Problem statement: Restate the data exactly as given and keep the pictures out.

(Stored items)
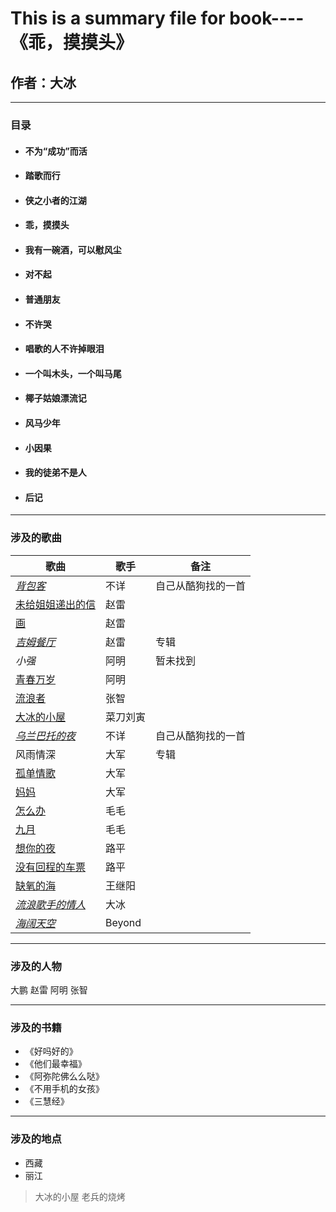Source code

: This is a summary file for book----《乖，摸摸头》
=============
## 作者：大冰

****
### 目录
* #### 不为“成功”而活
* #### 踏歌而行
* #### 侠之小者的江湖
* #### 乖，摸摸头
* #### 我有一碗酒，可以慰风尘
* #### 对不起
* #### 普通朋友
* #### 不许哭
* #### 唱歌的人不许掉眼泪
* #### 一个叫木头，一个叫马尾
* #### 椰子姑娘漂流记
* #### 风马少年
* #### 小因果
* #### 我的徒弟不是人
* #### 后记

****
### 涉及的歌曲

歌曲 | 歌手 | 备注
---- | ------ | -----
_[背包客](http://www.kugou.com/song/#hash=B85150483257378329D54B14CCD15FEF)_ | 不详 | 自己从酷狗找的一首 
[未给姐姐递出的信](http://www.kugou.com/song/#hash=A719E5980EE64540A469FF2C2FD3DAC4&album_id=564808) | 赵雷
[画](http://www.kugou.com/song/#hash=058CD12A612F0FBBC19C76F9E7B6936D&album_id=564808) | 赵雷
_[吉姆餐厅](http://www.kugou.com/yy/album/single/963934.html)_ | 赵雷 | 专辑
_小强_ | 阿明 | 暂未找到
[青春万岁](http://www.kugou.com/song/#hash=FCBE17536395D9E6E09C561DE83DE582&album_id=564808) | 阿明
[流浪者](http://www.kugou.com/song/#hash=E523ED28EC7451F30A0291B78FC0576A&album_id=564808) | 张智
[大冰的小屋](http://www.kugou.com/song/#hash=A568C001D8C16838A2C2101C9D999934&album_id=564808) | 菜刀刘寅 
_[乌兰巴托的夜](http://www.kugou.com/song/#hash=9F401A5841B3007193030B8CE772A574&album_id=546958)_ | 不详 | 自己从酷狗找的一首 
风雨情深 | 大军 | 专辑
[孤单情歌](http://www.kugou.com/song/#hash=98A0CFE5B1B36BF4F6C376A6C27DB9F1&album_id=564808) | 大军
[妈妈](http://www.kugou.com/song/#hash=3EB4202D63B58A6DA941C7D7C5C41BDA&album_id=564808) | 大军
[怎么办](http://www.kugou.com/song/#hash=C6412154F05B9542DB7B49CB19118ACB&album_id=564808) | 毛毛
[九月](http://www.kugou.com/song/#hash=5EDFAC7B7D7D27CAC84EABB836DAA1E6&album_id=564808) | 毛毛
[想你的夜](http://www.kugou.com/song/#hash=14C6AB57FB5C8AFBB9A954E316E8381D&album_id=564808) | 路平
[没有回程的车票](http://www.kugou.com/song/#hash=B921A722F1B4F51AB3A8554678FCC039&album_id=564808) | 路平
[缺氧的海](http://www.kugou.com/song/#hash=3D4664C1DABFB2AD3A846324E4068AE7&album_id=564808) | 王继阳
_[流浪歌手的情人](http://www.kugou.com/song/#hash=ED9D22B5BAFCDB8A1A54BF012934EC66&album_id=1056506)_ | 大冰
_[海阔天空](http://www.kugou.com/song/#hash=498FFD010763B5B7F6B5DC637FD760E8&album_id=973001)_ | Beyond



****
### 涉及的人物
大鹏
赵雷
阿明
张智

****
### 涉及的书籍
* 《好吗好的》
* 《他们最幸福》
* 《阿弥陀佛么么哒》
* 《不用手机的女孩》
* 《三慧经》

****
### 涉及的地点
*  西藏
*  丽江
> 大冰的小屋
> 老兵的烧烤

Worked solution:
Source code

: This is a summary file for book----《乖，摸摸头》
=============
## 作者：大冰

****
### 目录
* #### 不为“成功”而活
* #### 踏歌而行
* #### 侠之小者的江湖
* #### 乖，摸摸头
* #### 我有一碗酒，可以慰风尘
* #### 对不起
* #### 普通朋友
* #### 不许哭
* #### 唱歌的人不许掉眼泪
* #### 一个叫木头，一个叫马尾
* #### 椰子姑娘漂流记
* #### 风马少年
* #### 小因果
* #### 我的徒弟不是人
* #### 后记

****
### 涉及的歌曲

歌曲 | 歌手 | 备注
---- | ------ | -----
_[背包客](http://www.kugou.com/song/#hash=B85150483257378329D54B14CCD15FEF)_ | 不详 | 自己从酷狗找的一首 
[未给姐姐递出的信](http://www.kugou.com/song/#hash=A719E5980EE64540A469FF2C2FD3DAC4&album_id=564808) | 赵雷
[画](http://www.kugou.com/song/#hash=058CD12A612F0FBBC19C76F9E7B6936D&album_id=564808) | 赵雷
_[吉姆餐厅](http://www.kugou.com/yy/album/single/963934.html)_ | 赵雷 | 专辑
_小强_ | 阿明 | 暂未找到
[青春万岁](http://www.kugou.com/song/#hash=FCBE17536395D9E6E09C561DE83DE582&album_id=564808) | 阿明
[流浪者](http://www.kugou.com/song/#hash=E523ED28EC7451F30A0291B78FC0576A&album_id=564808) | 张智
[大冰的小屋](http://www.kugou.com/song/#hash=A568C001D8C16838A2C2101C9D999934&album_id=564808) | 菜刀刘寅 
_[乌兰巴托的夜](http://www.kugou.com/song/#hash=9F401A5841B3007193030B8CE772A574&album_id=546958)_ | 不详 | 自己从酷狗找的一首 
风雨情深 | 大军 | 专辑
[孤单情歌](http://www.kugou.com/song/#hash=98A0CFE5B1B36BF4F6C376A6C27DB9F1&album_id=564808) | 大军
[妈妈](http://www.kugou.com/song/#hash=3EB4202D63B58A6DA941C7D7C5C41BDA&album_id=564808) | 大军
[怎么办](http://www.kugou.com/song/#hash=C6412154F05B9542DB7B49CB19118ACB&album_id=564808) | 毛毛
[九月](http://www.kugou.com/song/#hash=5EDFAC7B7D7D27CAC84EABB836DAA1E6&album_id=564808) | 毛毛
[想你的夜](http://www.kugou.com/song/#hash=14C6AB57FB5C8AFBB9A954E316E8381D&album_id=564808) | 路平
[没有回程的车票](http://www.kugou.com/song/#hash=B921A722F1B4F51AB3A8554678FCC039&album_id=564808) | 路平
[缺氧的海](http://www.kugou.com/song/#hash=3D4664C1DABFB2AD3A846324E4068AE7&album_id=564808) | 王继阳
_[流浪歌手的情人](http://www.kugou.com/song/#hash=ED9D22B5BAFCDB8A1A54BF012934EC66&album_id=1056506)_ | 大冰
_[海阔天空](http://www.kugou.com/song/#hash=498FFD010763B5B7F6B5DC637FD760E8&album_id=973001)_ | Beyond



****
### 涉及的人物
大鹏
赵雷
阿明
张智

****
### 涉及的书籍
* 《好吗好的》
* 《他们最幸福》
* 《阿弥陀佛么么哒》
* 《不用手机的女孩》
* 《三慧经》

****
### 涉及的地点
*  西藏
*  丽江
> 大冰的小屋
> 老兵的烧烤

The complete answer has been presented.